Сушкин очнулся: игнорировать потоп было невозможно.

— Этого еще не хватало! — пробормотал репортер, поднимаясь на ноги и подхватывая из костерка горевшую тряпку. — Что за напасть?

Подойдя к двери и осветив пространство подле нее, он с изумлением отпрянул: лилось рекой! Наклонившись, Сушкин подставил под щель ладонь и обнаружил, что воздух из нее шел теплый. Это могло означать только одно: в Город нежданно нагрянула настоящая весна и к ночи температура не снизилась до заморозков, а поднялась.

Но было и еще одно обстоятельство, которое Сушкин обнаружил сразу же: лившаяся в склеп вода никак не могла образоваться из таявшего в окрестностях склепа снега. Уж очень специфический от нее шел запах: густой, промышленный, если можно так выразиться, свойственный только столичным рекам, речушкам и каналам, намертво забитым стоками заводов и фабрик и топливом пароходов и катеров — тою угольной пылью, которая, оседая в воде, не растворяется в ней, но придает горьковатые привкус и аромат.

— Наводнение?

Сушкин похолодел, хотя в склепе было уже совсем не холодно. И понял, где именно этот склеп находился.

Понимание этого едва не повергло его в панику. Он рефлекторно отбросил подальше горевшую тряпку и, не жалея ботинок, вступил в лившуюся из-под двери воду и прижался к двери. По всему его телу побежали мурашки. Волосы на голове встали дыбом. Тайна странных знаков, намалеванных краской, раскрылась.

«Смоленка! — проносилось в голове Сушкина. — Холера!»

Но далее здравомыслие взяло верх:

«Нужно что-то делать!» — решил он и шагнул от двери в глубину склепа.

Что-то делать нужно было и впрямь, причем делать быстро.
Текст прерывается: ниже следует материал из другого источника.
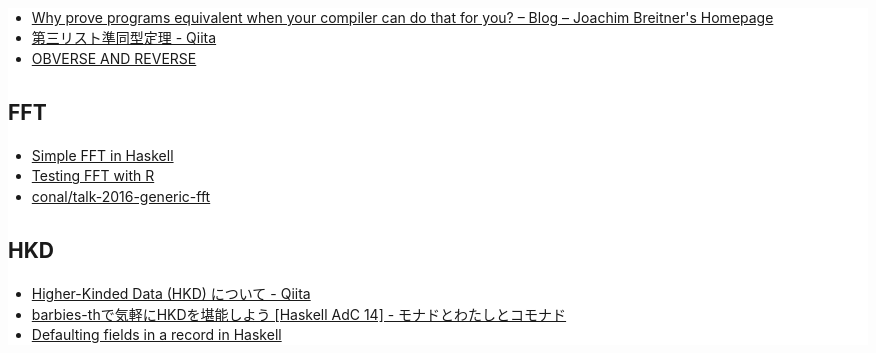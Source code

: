 * [Why prove programs equivalent when your compiler can do that for you? – Blog – Joachim Breitner's Homepage](http://www.joachim-breitner.de/blog/717-Why_prove_programs_equivalent_when_your_compiler_can_do_that_for_you_)
* [第三リスト準同型定理 - Qiita](https://qiita.com/muratak/items/216d6d7969aa0a53a52a)
* [OBVERSE AND REVERSE](http://www.stackbuilders.com/news/obverse-and-reverse)

## FFT
* [Simple FFT in Haskell](https://ro-che.info/articles/2015-12-04-fft)
* [Testing FFT with R](https://ro-che.info/articles/2015-12-05-testing-fft)
* [conal/talk-2016-generic-fft](https://github.com/conal/talk-2016-generic-fft)

## HKD
* [Higher-Kinded Data (HKD) について - Qiita](https://qiita.com/thimura/items/85bdeeca6ced74c89478)
* [barbies-thで気軽にHKDを堪能しよう [Haskell AdC 14] - モナドとわたしとコモナド](http://fumieval.hatenablog.com/entry/2019/12/25/224329)
* [Defaulting fields in a record in Haskell](https://gist.github.com/chrisdone/7dddadd089e6a5d2e3e9445c4692d2c2)

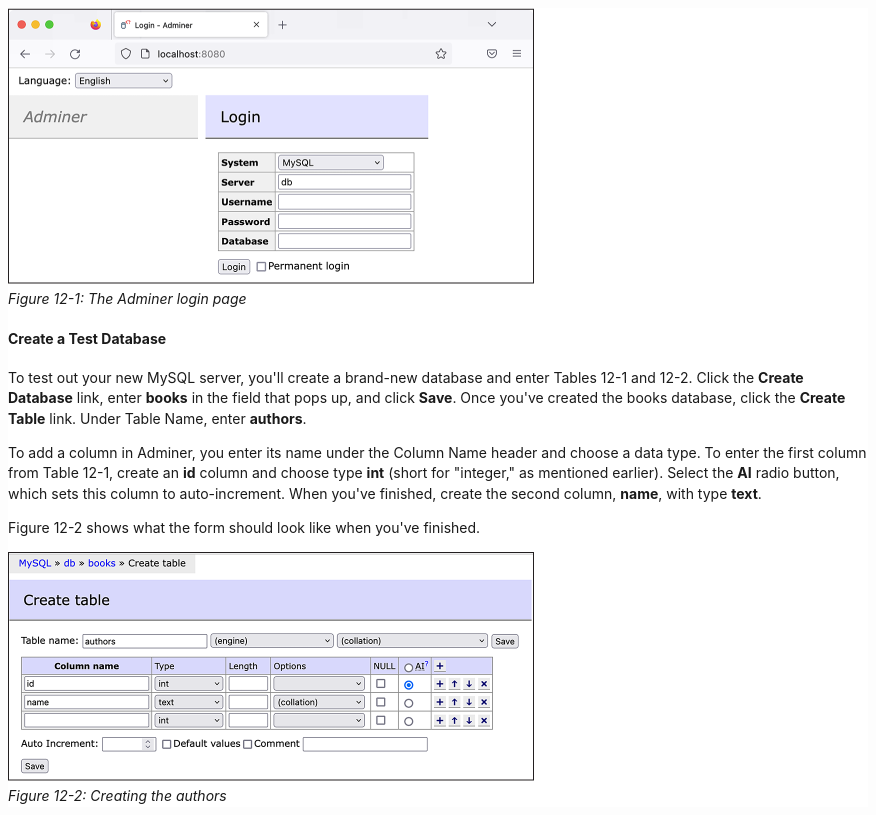 
![Figure 12-1: The Adminer login page](media/images/Figure12-1.png)  
*Figure 12-1: The Adminer login page*



#### Create a Test Database

To test out your new MySQL server, you'll create a brand-new database
and enter Tables 12-1 and
12-2. Click the **Create Database** link,
enter **books** in the field that pops up, and click **Save**. Once
you've created the books database, click the **Create Table** link.
Under Table Name, enter **authors**.

To add a column in Adminer, you enter its name under the Column Name
header and choose a data type. To enter the first column from Table
12-1, create an **id** column and choose type
**int** (short for "integer," as mentioned earlier). Select the **AI**
radio button, which sets this column to auto-increment. When you've
finished, create the second column, **name**, with type **text**.

Figure 12-2 shows what the form should look
like when you've finished.

![Figure 12-2: Creating the authors](media/images/Figure12-2.png)  
*Figure 12-2: Creating the authors*
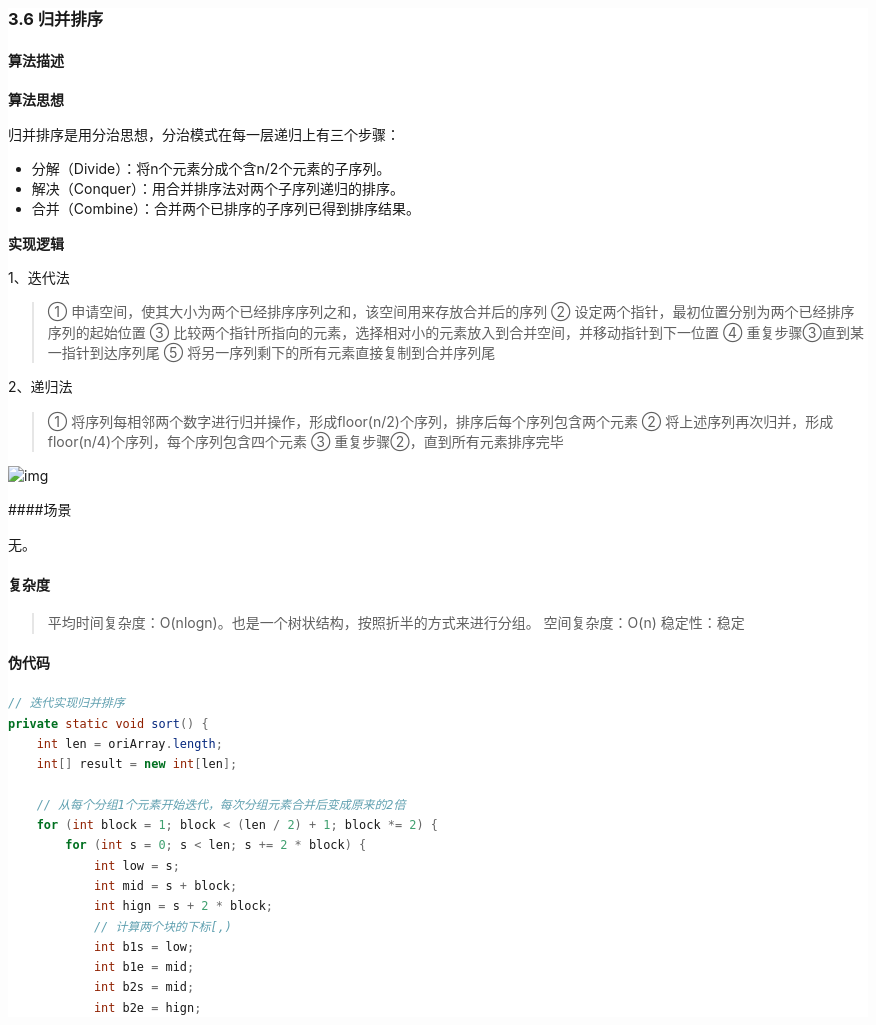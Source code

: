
 ```java

```



### 3.6 归并排序

#### 算法描述

**算法思想**

归并排序是用分治思想，分治模式在每一层递归上有三个步骤：

- 分解（Divide）：将n个元素分成个含n/2个元素的子序列。
- 解决（Conquer）：用合并排序法对两个子序列递归的排序。
- 合并（Combine）：合并两个已排序的子序列已得到排序结果。



**实现逻辑**

1、迭代法

> ① 申请空间，使其大小为两个已经排序序列之和，该空间用来存放合并后的序列
> ② 设定两个指针，最初位置分别为两个已经排序序列的起始位置
> ③ 比较两个指针所指向的元素，选择相对小的元素放入到合并空间，并移动指针到下一位置
> ④ 重复步骤③直到某一指针到达序列尾
> ⑤ 将另一序列剩下的所有元素直接复制到合并序列尾

2、递归法

> ① 将序列每相邻两个数字进行归并操作，形成floor(n/2)个序列，排序后每个序列包含两个元素
> ② 将上述序列再次归并，形成floor(n/4)个序列，每个序列包含四个元素
> ③ 重复步骤②，直到所有元素排序完毕



![img](https://pic4.zhimg.com/v2-a29c0dd0186d1f8cef3c5ebdedf3e5a3_b.webp)



####场景

无。



#### 复杂度

>平均时间复杂度：O(nlogn)。也是一个树状结构，按照折半的方式来进行分组。
>空间复杂度：O(n)
>稳定性：稳定



#### 伪代码

```java
// 迭代实现归并排序
private static void sort() {
    int len = oriArray.length;
    int[] result = new int[len];

    // 从每个分组1个元素开始迭代，每次分组元素合并后变成原来的2倍
    for (int block = 1; block < (len / 2) + 1; block *= 2) {
        for (int s = 0; s < len; s += 2 * block) {
            int low = s;
            int mid = s + block;
            int hign = s + 2 * block;
            // 计算两个块的下标[,)
            int b1s = low;
            int b1e = mid;
            int b2s = mid;
            int b2e = hign;
```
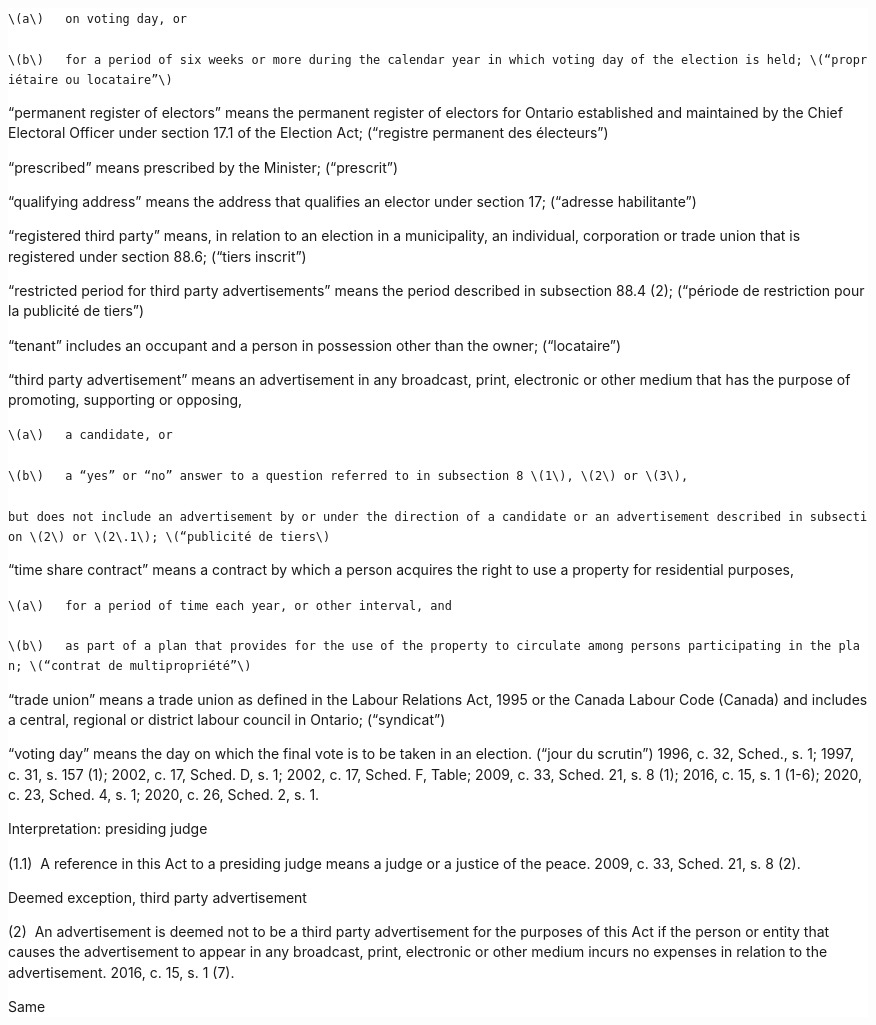 	\(a\)	on voting day, or

	\(b\)	for a period of six weeks or more during the calendar year in which voting day of the election is held; \(“propriétaire ou locataire”\)

“permanent register of electors” means the permanent register of electors for Ontario established and maintained by the Chief Electoral Officer under section 17\.1 of the Election Act; \(“registre permanent des électeurs”\)

“prescribed” means prescribed by the Minister; \(“prescrit”\)

“qualifying address” means the address that qualifies an elector under section 17; \(“adresse habilitante”\)

“registered third party” means, in relation to an election in a municipality, an individual, corporation or trade union that is registered under section 88\.6; \(“tiers inscrit”\)

“restricted period for third party advertisements” means the period described in subsection 88\.4 \(2\); \(“période de restriction pour la publicité de tiers”\)

“tenant” includes an occupant and a person in possession other than the owner; \(“locataire”\)

“third party advertisement” means an advertisement in any broadcast, print, electronic or other medium that has the purpose of promoting, supporting or opposing,

	\(a\)	a candidate, or

	\(b\)	a “yes” or “no” answer to a question referred to in subsection 8 \(1\), \(2\) or \(3\),

	but does not include an advertisement by or under the direction of a candidate or an advertisement described in subsection \(2\) or \(2\.1\); \(“publicité de tiers\)

“time share contract” means a contract by which a person acquires the right to use a property for residential purposes,

	\(a\)	for a period of time each year, or other interval, and

	\(b\)	as part of a plan that provides for the use of the property to circulate among persons participating in the plan; \(“contrat de multipropriété”\)

“trade union” means a trade union as defined in the Labour Relations Act, 1995 or the Canada Labour Code \(Canada\) and includes a central, regional or district labour council in Ontario; \(“syndicat”\)

“voting day” means the day on which the final vote is to be taken in an election\. \(“jour du scrutin”\) 1996, c\. 32, Sched\., s\. 1; 1997, c\. 31, s\. 157 \(1\); 2002, c\. 17, Sched\. D, s\. 1; 2002, c\. 17, Sched\. F, Table; 2009, c\. 33, Sched\. 21, s\. 8 \(1\); 2016, c\. 15, s\. 1 \(1\-6\); 2020, c\. 23, Sched\. 4, s\. 1; 2020, c\. 26, Sched\. 2, s\. 1\.

Interpretation: presiding judge

\(1\.1\)  A reference in this Act to a presiding judge means a judge or a justice of the peace\.  2009, c\. 33, Sched\. 21, s\. 8 \(2\)\.

Deemed exception, third party advertisement

\(2\)  An advertisement is deemed not to be a third party advertisement for the purposes of this Act if the person or entity that causes the advertisement to appear in any broadcast, print, electronic or other medium incurs no expenses in relation to the advertisement\. 2016, c\. 15, s\. 1 \(7\)\.

Same
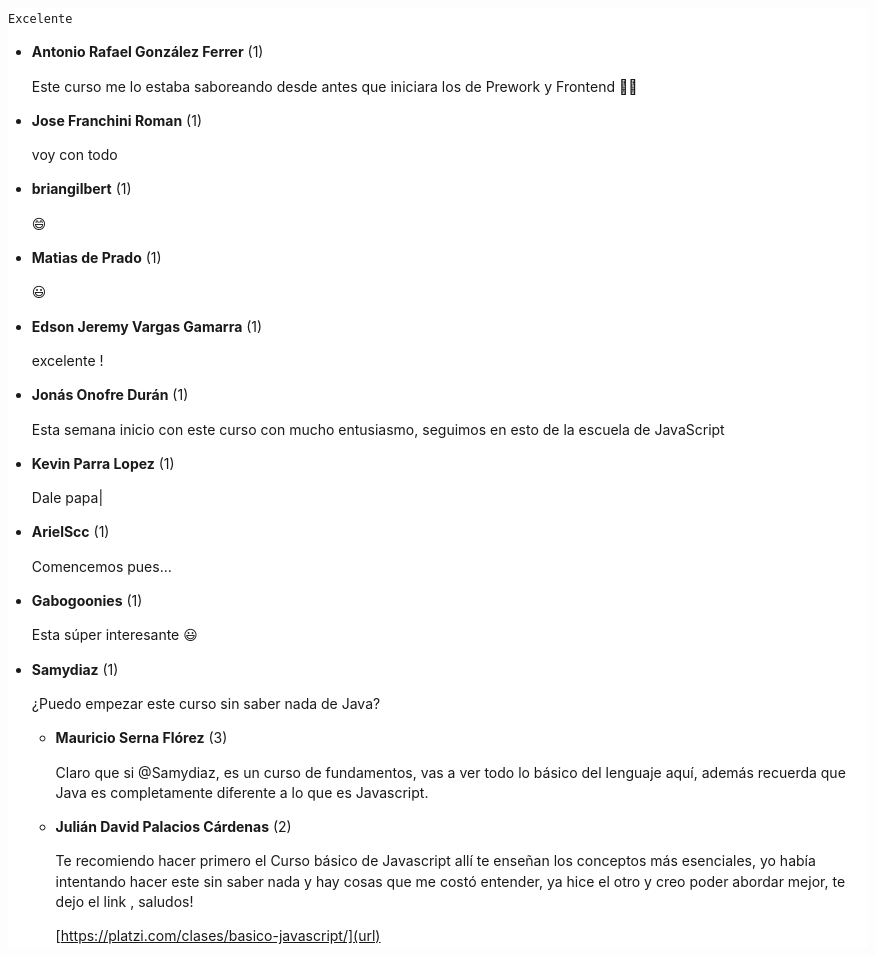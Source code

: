 	
	Excelente

* **Antonio Rafael González Ferrer** (1)

	
	Este curso me lo estaba saboreando desde antes que iniciara los de Prework y Frontend 🤤😼

* **Jose Franchini Roman** (1)

	
	voy con todo

* **briangilbert** (1)

	
	😄

* **Matias de Prado** (1)

	
	😃

* **Edson Jeremy Vargas Gamarra** (1)

	
	excelente !

* **Jonás Onofre Durán** (1)

	
	Esta semana inicio con este curso con mucho entusiasmo, seguimos en esto de la escuela de JavaScript

* **Kevin Parra Lopez** (1)

	
	Dale papa|

* **ArielScc** (1)

	
	Comencemos pues…

* **Gabogoonies** (1)

	
	Esta súper interesante 😃

* **Samydiaz** (1)

	
	¿Puedo empezar este curso sin saber nada de Java?

	* **Mauricio Serna Flórez** (3)

		
		Claro que si @Samydiaz, es un curso de fundamentos, vas a ver todo lo básico del lenguaje aquí, además recuerda que Java es completamente diferente a lo que es Javascript.

	* **Julián David Palacios Cárdenas** (2)

		
		Te recomiendo hacer primero el Curso básico de Javascript allí te enseñan los conceptos más esenciales, yo había intentando hacer este sin saber nada y hay cosas que me costó entender, ya hice el otro y creo poder abordar mejor, te dejo el link , saludos!
		
		[https://platzi.com/clases/basico-javascript/](url)
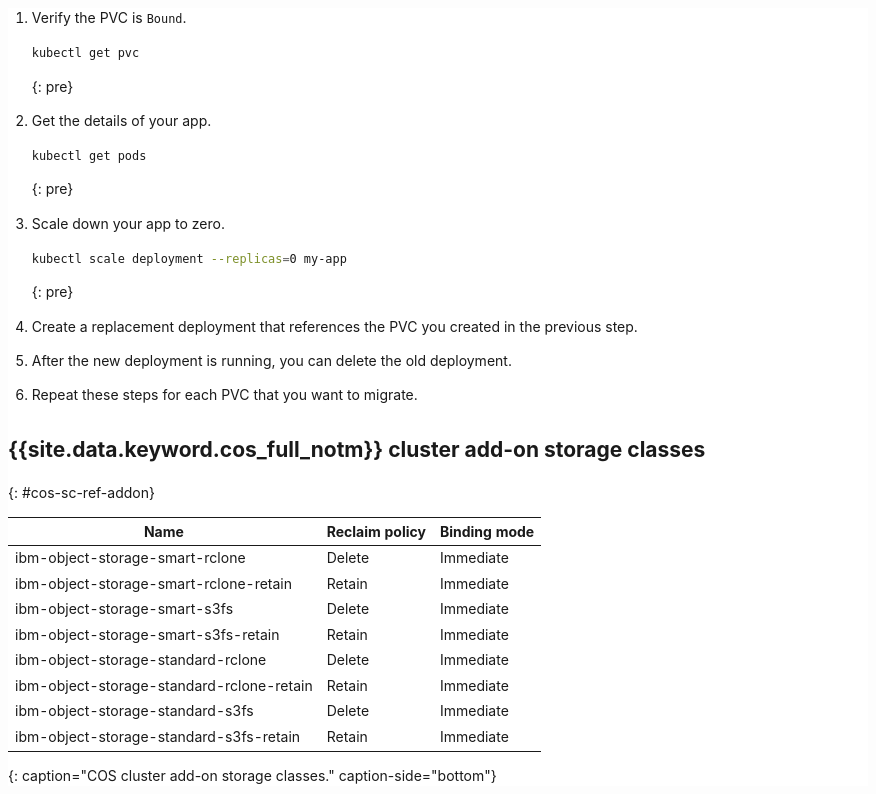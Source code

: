 1. Verify the PVC is `Bound`.
    ```sh
    kubectl get pvc
    ```
    {: pre}

1. Get the details of your app.
    ```sh
    kubectl get pods
    ```
    {: pre}

1. Scale down your app to zero.
    ```sh
    kubectl scale deployment --replicas=0 my-app
    ```
    {: pre}

1. Create a replacement deployment that references the PVC you created in the previous step.


1. After the new deployment is running, you can delete the old deployment.

1. Repeat these steps for each PVC that you want to migrate.



## {{site.data.keyword.cos_full_notm}} cluster add-on storage classes
{: #cos-sc-ref-addon}

| Name | Reclaim policy | Binding mode |
| --- | --- | --- |
| ibm-object-storage-smart-rclone | Delete | Immediate |
| ibm-object-storage-smart-rclone-retain | Retain | Immediate |
| ibm-object-storage-smart-s3fs | Delete | Immediate |
| ibm-object-storage-smart-s3fs-retain | Retain | Immediate |
| ibm-object-storage-standard-rclone | Delete | Immediate |
| ibm-object-storage-standard-rclone-retain | Retain | Immediate |
| ibm-object-storage-standard-s3fs |  Delete | Immediate |
| ibm-object-storage-standard-s3fs-retain | Retain | Immediate |
{: caption="COS cluster add-on storage classes." caption-side="bottom"}
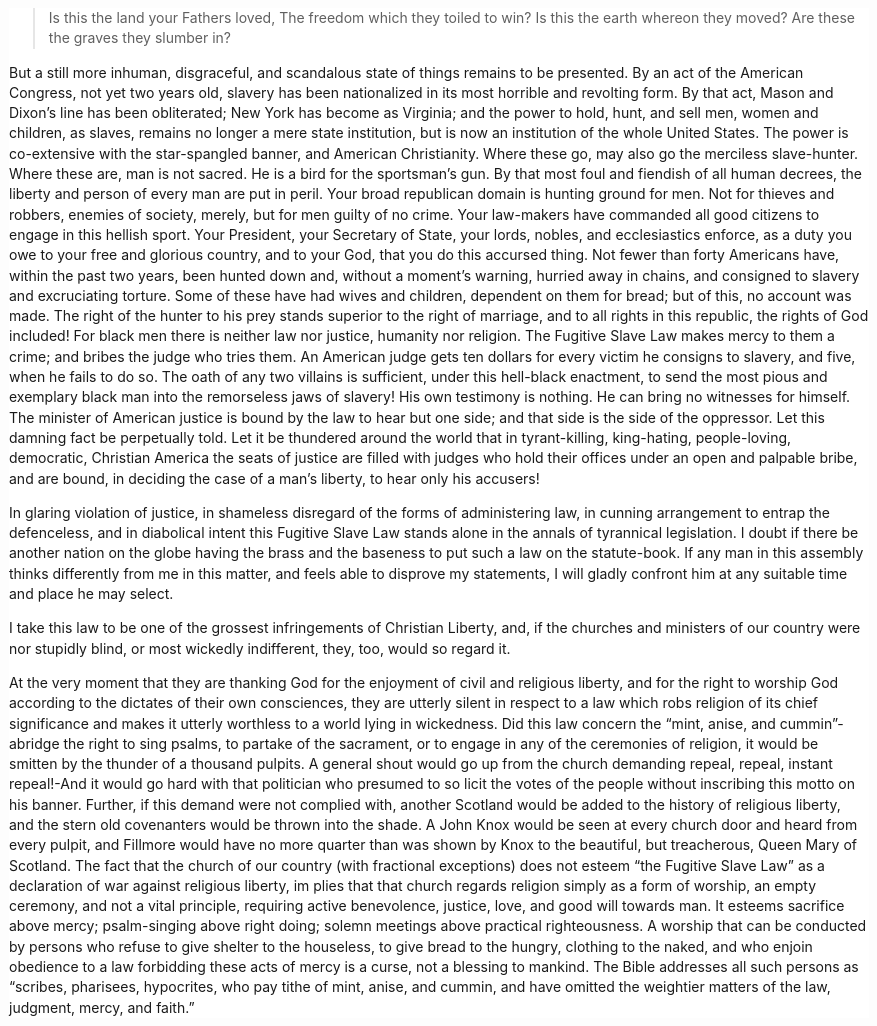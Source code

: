 > Is this the land your Fathers loved,
> The freedom which they toiled to win?
> Is this the earth whereon they moved?
> Are these the graves they slumber in?

But a still more inhuman, disgraceful, and scandalous state of things remains to be presented. By an act of the American Congress, not yet two years old, slavery has been nationalized in its most horrible and revolting form. By that act, Mason and Dixon’s line has been obliterated; New York has become as Virginia; and the power to hold, hunt, and sell men, women and children, as slaves, remains no longer a mere state institution, but is now an institution of the whole United States. The power is co-extensive with the star-spangled banner, and American Christianity. Where these go, may also go the merciless slave-hunter. Where these are, man is not sacred. He is a bird for the sportsman’s gun. By that most foul and fiendish of all human decrees, the liberty and person of every man are put in peril. Your broad republican domain is hunting ground for men. Not for thieves and robbers, enemies of society, merely, but for men guilty of no crime. Your law-makers have commanded all good citizens to engage in this hellish sport. Your President, your Secretary of State, your lords, nobles, and ecclesiastics enforce, as a duty you owe to your free and glorious country, and to your God, that you do this accursed thing. Not fewer than forty Americans have, within the past two years, been hunted down and, without a moment’s warning, hurried away in chains, and consigned to slavery and excruciating torture. Some of these have had wives and children, dependent on them for bread; but of this, no account was made. The right of the hunter to his prey stands superior to the right of marriage, and to all rights in this republic, the rights of God included! For black men there is neither law nor justice, humanity nor religion. The Fugitive Slave Law makes mercy to them a crime; and bribes the judge who tries them. An American judge gets ten dollars for every victim he consigns to slavery, and five, when he fails to do so. The oath of any two villains is sufficient, under this hell-black enactment, to send the most pious and exemplary black man into the remorseless jaws of slavery! His own testimony is nothing. He can bring no witnesses for himself. The minister of American justice is bound by the law to hear but one side; and that side is the side of the oppressor. Let this damning fact be perpetually told. Let it be thundered around the world that in tyrant-killing, king-hating, people-loving, democratic, Christian America the seats of justice are filled with judges who hold their offices under an open and palpable bribe, and are bound, in deciding the case of a man’s liberty, to hear only his accusers!

In glaring violation of justice, in shameless disregard of the forms of administering law, in cunning arrangement to entrap the defenceless, and in diabolical intent this Fugitive Slave Law stands alone in the annals of tyrannical legislation. I doubt if there be another nation on the globe having the brass and the baseness to put such a law on the statute-book. If any man in this assembly thinks differently from me in this matter, and feels able to disprove my statements, I will gladly confront him at any suitable time and place he may select.

I take this law to be one of the grossest infringements of Christian Liberty, and, if the churches and ministers of our country were nor stupidly blind, or most wickedly indifferent, they, too, would so regard it.

At the very moment that they are thanking God for the enjoyment of civil and religious liberty, and for the right to worship God according to the dictates of their own consciences, they are utterly silent in respect to a law which robs religion of its chief significance and makes it utterly worthless to a world lying in wickedness. Did this law concern the “mint, anise, and cummin”-abridge the right to sing psalms, to partake of the sacrament, or to engage in any of the ceremonies of religion, it would be smitten by the thunder of a thousand pulpits. A general shout would go up from the church demanding repeal, repeal, instant repeal!-And it would go hard with that politician who presumed to so licit the votes of the people without inscribing this motto on his banner. Further, if this demand were not complied with, another Scotland would be added to the history of religious liberty, and the stern old covenanters would be thrown into the shade. A John Knox would be seen at every church door and heard from every pulpit, and Fillmore would have no more quarter than was shown by Knox to the beautiful, but treacherous, Queen Mary of Scotland. The fact that the church of our country (with fractional exceptions) does not esteem “the Fugitive Slave Law” as a declaration of war against religious liberty, im plies that that church regards religion simply as a form of worship, an empty ceremony, and not a vital principle, requiring active benevolence, justice, love, and good will towards man. It esteems sacrifice above mercy; psalm-singing above right doing; solemn meetings above practical righteousness. A worship that can be conducted by persons who refuse to give shelter to the houseless, to give bread to the hungry, clothing to the naked, and who enjoin obedience to a law forbidding these acts of mercy is a curse, not a blessing to mankind. The Bible addresses all such persons as “scribes, pharisees, hypocrites, who pay tithe of mint, anise, and cummin, and have omitted the weightier matters of the law, judgment, mercy, and faith.”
Даже не потому, что зараза, бушевавшая здесь несколько десятилетий назад, все еще могла сохранять свою силу (Сушкин понятия не имел, насколько живуча или, напротив, неустойчив эта дрянь), а потому, что наводнение — если река, протекавшая прямо за оградой кладбища, действительно вышла из берегов — могло не просто притопить оказавшийся на его путь склеп, а затопить его совершенно! Грозная слава столичных наводнений не оставляла места сомнениям и отрешенным размышлениям на тему возможности или невозможности такого поворота.

Сушкин, превозмогая ужас и брезгливость, выхватил из костра еще одну тряпку — побольше, — свернул ее в жгут и раздул огонь так, чтобы получилось что-то навроде сильного факела. Склеп немедленно осветился полностью, картина происходившего стала ясна во всех подробностях.

— Поручик, поручик!

Сушкин, склонившись над молодым человеком, теребил его за плечо, не слишком заботясь о последствиях: если бы даже такое обращение и нанесло раненому какой-то дополнительный вред, вряд ли он шел бы в сравнение с неминуемой угрозой утопления.

— Поручик!

Любимов открыл глаза. Секунду-другую их взгляд был бессмысленным, но затем прояснился и наполнился тревогой. Поручик кашлянул, попытался сплюнуть — ничего не вышло, так как горло у него пересохло — и спросил сухим, надтреснутым голосом:

— Что случилось? Удалось выяснить, где мы находимся? Помощь пришла?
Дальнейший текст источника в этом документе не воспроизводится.